MAIA received 56 invitations to participate in the Commonwealth Games 2022 [CWG], hosted in our home city, Birmingham. These invitations were directly from senior leadership, from fellow grassroots community organisations and from other arts and culture organisations. The type of invitation varied, from large scale projects within the cultural programme, to governance and legacy initatives, to partnerships with our space, YARD and many others. We politely, but sternly declined. We won’t accept the 3 requests that came in this week either. Because we want to participate in an economy, better yet, an ecology that isn’t dependent on the pain, extraction and suffering of our kin.

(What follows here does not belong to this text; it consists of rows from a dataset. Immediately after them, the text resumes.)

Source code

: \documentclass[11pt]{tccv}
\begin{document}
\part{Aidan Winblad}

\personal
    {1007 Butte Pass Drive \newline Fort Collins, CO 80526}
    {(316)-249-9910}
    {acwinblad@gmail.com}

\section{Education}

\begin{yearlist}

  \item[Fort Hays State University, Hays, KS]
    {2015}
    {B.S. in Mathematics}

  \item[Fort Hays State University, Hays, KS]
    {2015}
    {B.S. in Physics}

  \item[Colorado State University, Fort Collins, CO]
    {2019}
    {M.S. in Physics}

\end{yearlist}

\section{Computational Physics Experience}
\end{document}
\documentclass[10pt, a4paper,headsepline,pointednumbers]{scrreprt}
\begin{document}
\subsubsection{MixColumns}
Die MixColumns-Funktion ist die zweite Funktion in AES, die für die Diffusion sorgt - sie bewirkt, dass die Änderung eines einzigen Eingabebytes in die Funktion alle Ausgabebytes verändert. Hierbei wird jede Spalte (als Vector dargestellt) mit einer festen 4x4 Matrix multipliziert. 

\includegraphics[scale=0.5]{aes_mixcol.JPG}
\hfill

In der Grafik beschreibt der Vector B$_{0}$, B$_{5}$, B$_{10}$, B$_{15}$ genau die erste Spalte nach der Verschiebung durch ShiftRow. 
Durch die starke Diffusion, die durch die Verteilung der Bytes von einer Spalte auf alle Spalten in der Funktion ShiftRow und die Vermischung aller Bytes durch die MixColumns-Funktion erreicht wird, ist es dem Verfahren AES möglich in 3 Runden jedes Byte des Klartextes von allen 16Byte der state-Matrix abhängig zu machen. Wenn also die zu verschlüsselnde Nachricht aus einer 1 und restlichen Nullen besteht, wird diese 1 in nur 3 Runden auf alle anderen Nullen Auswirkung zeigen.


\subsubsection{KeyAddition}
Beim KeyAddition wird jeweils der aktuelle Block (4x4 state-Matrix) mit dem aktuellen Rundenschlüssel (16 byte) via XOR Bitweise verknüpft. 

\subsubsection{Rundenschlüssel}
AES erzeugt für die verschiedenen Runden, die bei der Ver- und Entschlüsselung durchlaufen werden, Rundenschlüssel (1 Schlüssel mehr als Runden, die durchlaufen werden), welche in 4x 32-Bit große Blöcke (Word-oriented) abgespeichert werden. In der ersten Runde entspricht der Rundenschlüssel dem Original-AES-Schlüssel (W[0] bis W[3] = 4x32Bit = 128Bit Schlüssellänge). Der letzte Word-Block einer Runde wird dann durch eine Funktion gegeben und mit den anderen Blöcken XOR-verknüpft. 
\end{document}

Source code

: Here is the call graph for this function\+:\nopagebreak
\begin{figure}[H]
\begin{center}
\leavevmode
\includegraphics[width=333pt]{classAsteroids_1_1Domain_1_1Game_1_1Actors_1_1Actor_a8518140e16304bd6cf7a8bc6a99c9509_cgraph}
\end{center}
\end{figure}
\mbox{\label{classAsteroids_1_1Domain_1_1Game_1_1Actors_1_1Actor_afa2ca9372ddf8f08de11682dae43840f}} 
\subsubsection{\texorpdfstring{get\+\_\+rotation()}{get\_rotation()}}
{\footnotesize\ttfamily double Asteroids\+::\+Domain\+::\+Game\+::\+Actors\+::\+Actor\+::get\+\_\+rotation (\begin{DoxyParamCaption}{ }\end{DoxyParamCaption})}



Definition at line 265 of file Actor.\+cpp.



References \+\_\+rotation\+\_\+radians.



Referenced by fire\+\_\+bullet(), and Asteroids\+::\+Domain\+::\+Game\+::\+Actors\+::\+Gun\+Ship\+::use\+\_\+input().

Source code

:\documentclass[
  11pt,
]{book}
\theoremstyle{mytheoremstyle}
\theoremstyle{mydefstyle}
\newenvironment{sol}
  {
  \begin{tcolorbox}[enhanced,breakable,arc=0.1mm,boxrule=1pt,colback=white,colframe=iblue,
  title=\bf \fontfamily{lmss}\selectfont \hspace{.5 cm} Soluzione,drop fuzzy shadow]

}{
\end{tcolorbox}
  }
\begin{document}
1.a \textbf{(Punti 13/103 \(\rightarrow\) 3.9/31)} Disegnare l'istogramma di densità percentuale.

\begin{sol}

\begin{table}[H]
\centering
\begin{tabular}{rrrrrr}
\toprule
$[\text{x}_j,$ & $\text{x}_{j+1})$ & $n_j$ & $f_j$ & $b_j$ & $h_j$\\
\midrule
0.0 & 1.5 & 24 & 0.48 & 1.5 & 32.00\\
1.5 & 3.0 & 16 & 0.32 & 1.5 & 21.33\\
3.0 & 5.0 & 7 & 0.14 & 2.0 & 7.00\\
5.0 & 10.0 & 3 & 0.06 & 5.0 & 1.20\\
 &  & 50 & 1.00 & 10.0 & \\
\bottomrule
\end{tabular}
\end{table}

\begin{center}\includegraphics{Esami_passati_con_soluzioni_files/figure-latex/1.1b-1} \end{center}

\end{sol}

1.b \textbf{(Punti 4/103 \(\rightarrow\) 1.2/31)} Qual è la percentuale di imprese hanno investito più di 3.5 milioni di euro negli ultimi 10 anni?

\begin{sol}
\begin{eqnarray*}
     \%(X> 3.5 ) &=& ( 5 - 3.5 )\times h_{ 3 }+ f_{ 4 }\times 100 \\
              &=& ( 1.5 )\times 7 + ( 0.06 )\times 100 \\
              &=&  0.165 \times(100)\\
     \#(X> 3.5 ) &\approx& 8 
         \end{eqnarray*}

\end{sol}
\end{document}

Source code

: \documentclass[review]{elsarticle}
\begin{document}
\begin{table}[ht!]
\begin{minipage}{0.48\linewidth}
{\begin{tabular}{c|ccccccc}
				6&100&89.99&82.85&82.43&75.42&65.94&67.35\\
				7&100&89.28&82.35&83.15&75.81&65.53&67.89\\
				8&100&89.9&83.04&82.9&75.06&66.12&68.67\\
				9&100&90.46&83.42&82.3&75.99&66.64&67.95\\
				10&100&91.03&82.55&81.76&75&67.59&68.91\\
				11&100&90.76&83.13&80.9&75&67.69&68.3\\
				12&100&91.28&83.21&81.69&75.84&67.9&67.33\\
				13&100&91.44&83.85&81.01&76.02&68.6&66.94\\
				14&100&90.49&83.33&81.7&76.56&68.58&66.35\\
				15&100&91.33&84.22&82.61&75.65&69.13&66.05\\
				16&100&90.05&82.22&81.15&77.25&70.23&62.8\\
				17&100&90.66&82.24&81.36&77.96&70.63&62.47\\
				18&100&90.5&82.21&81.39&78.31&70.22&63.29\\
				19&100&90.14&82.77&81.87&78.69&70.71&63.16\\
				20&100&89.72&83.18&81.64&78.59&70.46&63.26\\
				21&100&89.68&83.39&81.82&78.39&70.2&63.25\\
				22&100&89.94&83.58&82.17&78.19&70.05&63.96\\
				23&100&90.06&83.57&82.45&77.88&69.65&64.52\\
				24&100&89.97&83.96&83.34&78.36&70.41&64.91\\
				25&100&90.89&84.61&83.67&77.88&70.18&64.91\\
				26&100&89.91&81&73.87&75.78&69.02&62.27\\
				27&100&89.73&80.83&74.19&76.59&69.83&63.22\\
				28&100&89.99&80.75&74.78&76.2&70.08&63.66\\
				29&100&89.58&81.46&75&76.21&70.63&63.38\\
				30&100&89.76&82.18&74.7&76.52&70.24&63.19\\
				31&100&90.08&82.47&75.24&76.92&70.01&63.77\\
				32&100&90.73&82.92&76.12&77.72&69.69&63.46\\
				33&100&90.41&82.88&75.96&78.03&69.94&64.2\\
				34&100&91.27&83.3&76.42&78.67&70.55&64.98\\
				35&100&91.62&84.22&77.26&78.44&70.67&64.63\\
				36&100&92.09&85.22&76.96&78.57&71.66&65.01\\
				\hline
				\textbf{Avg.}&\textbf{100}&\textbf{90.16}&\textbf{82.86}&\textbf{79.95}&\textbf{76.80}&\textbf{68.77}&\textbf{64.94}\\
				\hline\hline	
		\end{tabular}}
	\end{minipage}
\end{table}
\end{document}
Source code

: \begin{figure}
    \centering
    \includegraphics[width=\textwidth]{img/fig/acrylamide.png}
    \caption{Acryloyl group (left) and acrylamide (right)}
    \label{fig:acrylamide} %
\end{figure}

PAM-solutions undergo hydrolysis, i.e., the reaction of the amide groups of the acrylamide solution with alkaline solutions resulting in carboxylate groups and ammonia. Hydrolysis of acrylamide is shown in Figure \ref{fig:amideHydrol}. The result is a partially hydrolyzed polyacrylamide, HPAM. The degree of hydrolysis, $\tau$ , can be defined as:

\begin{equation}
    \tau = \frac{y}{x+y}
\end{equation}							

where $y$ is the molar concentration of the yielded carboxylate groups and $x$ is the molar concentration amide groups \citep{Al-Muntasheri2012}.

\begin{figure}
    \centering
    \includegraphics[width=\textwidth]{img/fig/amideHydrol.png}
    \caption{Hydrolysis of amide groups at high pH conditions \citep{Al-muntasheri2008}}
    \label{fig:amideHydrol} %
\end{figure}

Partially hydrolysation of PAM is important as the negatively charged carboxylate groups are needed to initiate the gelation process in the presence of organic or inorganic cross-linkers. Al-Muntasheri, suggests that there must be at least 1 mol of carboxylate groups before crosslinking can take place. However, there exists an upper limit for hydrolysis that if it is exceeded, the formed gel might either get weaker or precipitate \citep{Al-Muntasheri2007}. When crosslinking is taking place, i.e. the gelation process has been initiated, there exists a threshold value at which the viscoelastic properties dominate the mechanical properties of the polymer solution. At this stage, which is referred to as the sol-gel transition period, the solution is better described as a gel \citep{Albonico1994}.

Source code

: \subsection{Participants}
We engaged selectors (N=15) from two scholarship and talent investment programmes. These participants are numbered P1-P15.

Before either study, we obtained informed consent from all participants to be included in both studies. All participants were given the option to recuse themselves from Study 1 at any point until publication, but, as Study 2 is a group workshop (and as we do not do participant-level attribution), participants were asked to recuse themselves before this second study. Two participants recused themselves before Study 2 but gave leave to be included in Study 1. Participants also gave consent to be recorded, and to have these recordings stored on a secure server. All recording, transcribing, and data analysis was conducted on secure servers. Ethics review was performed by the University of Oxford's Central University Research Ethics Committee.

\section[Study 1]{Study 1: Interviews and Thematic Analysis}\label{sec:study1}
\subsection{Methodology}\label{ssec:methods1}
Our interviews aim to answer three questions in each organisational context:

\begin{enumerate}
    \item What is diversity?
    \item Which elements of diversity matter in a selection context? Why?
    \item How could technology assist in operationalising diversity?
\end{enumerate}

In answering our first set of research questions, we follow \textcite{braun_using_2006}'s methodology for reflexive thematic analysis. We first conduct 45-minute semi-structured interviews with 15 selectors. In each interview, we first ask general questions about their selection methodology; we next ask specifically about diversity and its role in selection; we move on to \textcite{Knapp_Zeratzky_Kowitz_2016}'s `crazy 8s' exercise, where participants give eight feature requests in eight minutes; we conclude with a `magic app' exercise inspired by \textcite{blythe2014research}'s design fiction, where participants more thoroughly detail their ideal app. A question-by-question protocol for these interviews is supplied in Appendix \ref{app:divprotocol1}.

This is not about the few good people working inside the machine. Rather, the very machine itself. This is about structural intent and complicity. At the same time it was announced that CWG was coming to Birmingham, we were campaigning against the mass deportation of our kin. People in our community were being — and crucially, still are — wrongly detained, denied their legal rights, threatened and unlawfully deported. To this day, only 5% people harmed by the “Windrush scandal” have received compensation. As a direct result of the Home Office’s scornful policies, people are still losing their lives. People are still making social media campaigns to fight for basic human needs and crowdfunding to cover legal costs. And throughout it all, a nationwide resistance against the State’s increasingly hostile environment persists. We must be consistent — we do not get to retweet a GoFundMe page in one breath and then glorify our colonial stronghold of the Commonwealth in the next breath because it’s bringing some money in.

We refuse to subscribe to this. Witness how this manifests within the cultural programme’s inequitable distribution of resource, feable attempts to “subvert” the narrative of the Commonwealth while doing absolutely nothing to challenge the systemic and structural violences enacted on global majority, queer and disabled people in this country and across the diaspora, the decimation of Perry Barr, the removal of social infrastructure in communities of colour, and the very harmful philosophy that necessitated the birth of the Commonwealth in the first place.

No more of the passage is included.